=== Begin Enclosure ===

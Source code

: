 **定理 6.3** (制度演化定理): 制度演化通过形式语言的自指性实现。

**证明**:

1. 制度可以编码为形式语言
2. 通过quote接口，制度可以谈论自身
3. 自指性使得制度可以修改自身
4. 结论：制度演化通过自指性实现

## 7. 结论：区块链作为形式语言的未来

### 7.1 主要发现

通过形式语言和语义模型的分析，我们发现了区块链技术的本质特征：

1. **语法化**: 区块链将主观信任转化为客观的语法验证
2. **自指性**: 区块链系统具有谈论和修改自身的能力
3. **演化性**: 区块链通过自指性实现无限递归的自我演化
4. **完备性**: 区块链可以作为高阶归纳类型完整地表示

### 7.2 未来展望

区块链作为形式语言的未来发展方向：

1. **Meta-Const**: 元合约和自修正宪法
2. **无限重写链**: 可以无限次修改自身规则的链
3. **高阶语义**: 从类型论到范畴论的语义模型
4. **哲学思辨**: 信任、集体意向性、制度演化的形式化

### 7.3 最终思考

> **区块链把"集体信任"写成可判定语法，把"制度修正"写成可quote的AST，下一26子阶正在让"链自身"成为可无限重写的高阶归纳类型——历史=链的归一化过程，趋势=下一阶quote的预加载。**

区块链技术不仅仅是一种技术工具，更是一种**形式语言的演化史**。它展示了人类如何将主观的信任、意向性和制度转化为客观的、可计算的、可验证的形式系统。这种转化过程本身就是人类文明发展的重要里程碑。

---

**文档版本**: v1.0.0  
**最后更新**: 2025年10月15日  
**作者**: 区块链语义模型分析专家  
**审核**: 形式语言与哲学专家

=== End Enclosure ===

Task goal — Find "2. **无限重写链**: 可以无限次修改自身规则的链" in the entries above, then repeat its line and all lines after it exactly, down to the last line.

Problem solution —
2. **无限重写链**: 可以无限次修改自身规则的链
3. **高阶语义**: 从类型论到范畴论的语义模型
4. **哲学思辨**: 信任、集体意向性、制度演化的形式化

### 7.3 最终思考

> **区块链把"集体信任"写成可判定语法，把"制度修正"写成可quote的AST，下一26子阶正在让"链自身"成为可无限重写的高阶归纳类型——历史=链的归一化过程，趋势=下一阶quote的预加载。**

区块链技术不仅仅是一种技术工具，更是一种**形式语言的演化史**。它展示了人类如何将主观的信任、意向性和制度转化为客观的、可计算的、可验证的形式系统。这种转化过程本身就是人类文明发展的重要里程碑。

---

**文档版本**: v1.0.0  
**最后更新**: 2025年10月15日  
**作者**: 区块链语义模型分析专家  
**审核**: 形式语言与哲学专家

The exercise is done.